Un couple de jeunes mariés marche dans un champs.

Un couple de jeunes mariés marche dans un champs.

Photo : iStock

Claudie Simard

Les Québécois sont de moins en moins nombreux à se marier avant l’âge de 18 ans. Malgré cette décroissance, une avocate croit qu’il faut informer davantage les jeunes au sujet de leurs droits pour les protéger contre de possibles mariages arrangés.

Plusieurs sont surpris d’apprendre qu’il est possible de se marier légalement avant 18 ans au Québec.

Les adolescents de 16 ou 17 ans ont déjà été plusieurs à le faire. En l’an 2000, quatre mariages ont été autorisés en Mauricie et au Centre-du-Québec, soit à Saint-Étienne-des-Grès, Trois-Rivières, Drummondville et Victoriaville. En tout, 65 mariages ont eu lieu cette année-là dans la province.

Les mariages de personnes mineures ont par la suite diminué de façon importante.

Mieux protéger les adolescents contre les mariages arrangés

Les mariages de personnes mineures sont sous les projecteurs alors que l’histoire d’une adolescente qui a échappé à un mariage forcé organisé par ses parents défraie la manchette.

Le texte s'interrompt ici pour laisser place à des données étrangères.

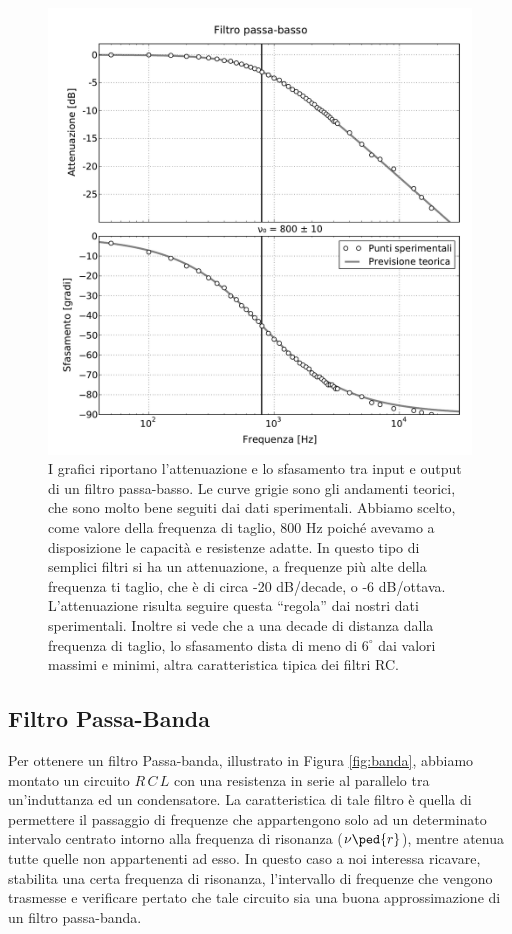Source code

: \begin{figure}
  \includegraphics[scale=0.55]{passa_basso.pdf}
  \caption{I grafici riportano l'attenuazione e lo sfasamento tra input e output di un filtro passa-basso.
    Le curve grigie sono gli andamenti teorici, che sono molto bene seguiti dai dati sperimentali. Abbiamo
    scelto, come valore della frequenza di taglio, 800 Hz poiché avevamo a disposizione le capacità
    e resistenze adatte. In questo tipo di semplici filtri si ha un attenuazione, a frequenze più alte della
    frequenza ti taglio, che è di circa -20 dB/decade, o -6 dB/ottava. L'attenuazione risulta seguire questa
    ``regola'' dai nostri dati sperimentali. Inoltre si vede che a una decade di distanza dalla frequenza di taglio,
    lo sfasamento dista di meno di $6^\circ$ dai valori massimi e minimi, altra caratteristica tipica dei filtri RC.}
  \label{fig:g_basso}
\end{figure}

\subsection*{Filtro Passa-Banda}


Per ottenere un filtro Passa-banda, illustrato in Figura \ref{fig:banda}, abbiamo montato un circuito $R\,C\,L$ con una resistenza in serie al parallelo tra un'induttanza ed un condensatore.
La caratteristica di tale filtro è quella di permettere il passaggio di frequenze che appartengono solo ad un determinato intervalo centrato intorno alla frequenza di risonanza ($\nu\ped{r}$), mentre atenua tutte quelle non appartenenti ad esso.
In questo caso a noi interessa ricavare, stabilita una certa frequenza di risonanza, l'intervallo di frequenze che vengono trasmesse e verificare pertato che tale circuito sia una buona approssimazione di un filtro passa-banda.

La jeune fille avait été promise en mariage. Cependant, le mariage n'aurait pas été reconnu par l'État sans qu'un juge n’intervienne, précise Me Suzanne Guillet, avocate et médiatrice en matière familiale.

Que dit la loi ?

En 2016, le gouvernement du Québec a resserré les règles pour renforcer la protection des personnes mineures.

Auparavant, un mineur qui désirait se marier devait obtenir l’autorisation d’un parent ou d’un tuteur. Maintenant, il doit de plus obtenir celle du tribunal pour que le mariage soit valide.

Source : Ministère de la Justice du Québec

Mieux éduquer les jeunes

Malgré tout, un problème persiste selon Me Guillet. Même si le cadre légal est en place pour protéger les adolescents, encore faut-il qu’ils soient eux-mêmes informés de leurs droits. « Et si la jeune fille avait cru que le mariage religieux organisé par ses parents était légal aux yeux de l’État, soulève-t-elle. Elle n’aurait peut-être pas eu la force de dénoncer la situation sans connaître ses droits. Je l’ai trouvé très courageuse », ajoute l’avocate.

Me Suzanne Guillet constate que malheureusement, les jeunes sont souvent mal informés sur le sujet. Elle plaide pour que l’on enseigne aux élèves de niveau secondaire quels sont leurs droits et responsabilités, en lien avec le Code civil du Québec et le Code criminel canadien.